YOUR INSTRUCTIONS
Copy every entry exactly, but skip the pictures.

WORKING DATA
* * * * * * *

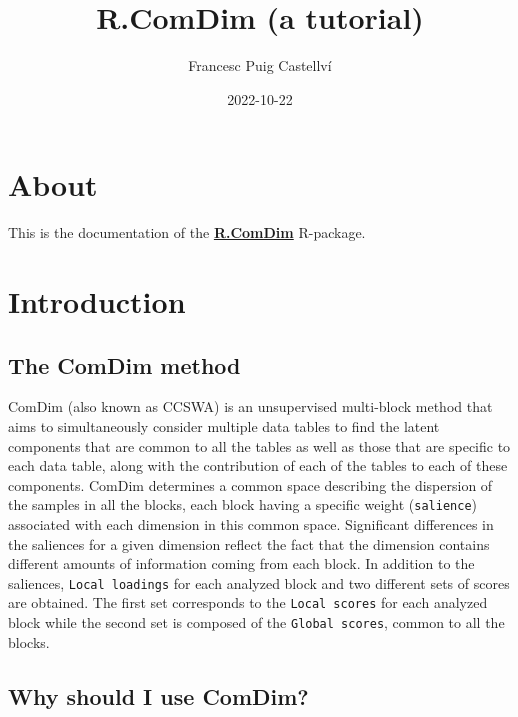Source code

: \documentclass[
]{book}
\title{R.ComDim (a tutorial)}
\author{Francesc Puig Castellví}
\date{2022-10-22}
\begin{document}
\maketitle

{
\setcounter{tocdepth}{1}
\tableofcontents
}
\hypertarget{about}{%
\chapter{About}\label{about}}

This is the documentation of the
\href{https://github.com/f-puig/R.ComDim}{\textbf{R.ComDim}} R-package.

\hypertarget{introduction}{%
\chapter{Introduction}\label{introduction}}

\hypertarget{ComDim}{%
\section{The ComDim method}\label{ComDim}}

ComDim (also known as CCSWA) is an unsupervised multi-block method that aims to
simultaneously consider multiple data tables to find the latent components that
are common to all the tables as well as those that are specific to each data
table, along with the contribution of each of the tables to each of these
components. ComDim determines a common space describing the dispersion of the
samples in all the blocks, each block having a specific weight (\texttt{salience})
associated with each dimension in this common space. Significant differences
in the saliences for a given dimension reflect the fact that the dimension
contains different amounts of information coming from each block. In addition
to the saliences, \texttt{Local\ loadings} for each analyzed block and two different
sets of scores are obtained. The first set corresponds to the \texttt{Local\ scores} for
each analyzed block while the second set is composed of the \texttt{Global\ scores},
common to all the blocks.

\hypertarget{why}{%
\section{Why should I use ComDim?}\label{why}}
\end{document}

* * * * * * *

PROBLEM SOLUTION
Source code

: \documentclass[
]{book}
\title{R.ComDim (a tutorial)}
\author{Francesc Puig Castellví}
\date{2022-10-22}
\begin{document}
\maketitle

{
\setcounter{tocdepth}{1}
\tableofcontents
}
\hypertarget{about}{%
\chapter{About}\label{about}}

This is the documentation of the
\href{https://github.com/f-puig/R.ComDim}{\textbf{R.ComDim}} R-package.

\hypertarget{introduction}{%
\chapter{Introduction}\label{introduction}}

\hypertarget{ComDim}{%
\section{The ComDim method}\label{ComDim}}

ComDim (also known as CCSWA) is an unsupervised multi-block method that aims to
simultaneously consider multiple data tables to find the latent components that
are common to all the tables as well as those that are specific to each data
table, along with the contribution of each of the tables to each of these
components. ComDim determines a common space describing the dispersion of the
samples in all the blocks, each block having a specific weight (\texttt{salience})
associated with each dimension in this common space. Significant differences
in the saliences for a given dimension reflect the fact that the dimension
contains different amounts of information coming from each block. In addition
to the saliences, \texttt{Local\ loadings} for each analyzed block and two different
sets of scores are obtained. The first set corresponds to the \texttt{Local\ scores} for
each analyzed block while the second set is composed of the \texttt{Global\ scores},
common to all the blocks.

\hypertarget{why}{%
\section{Why should I use ComDim?}\label{why}}
\end{document}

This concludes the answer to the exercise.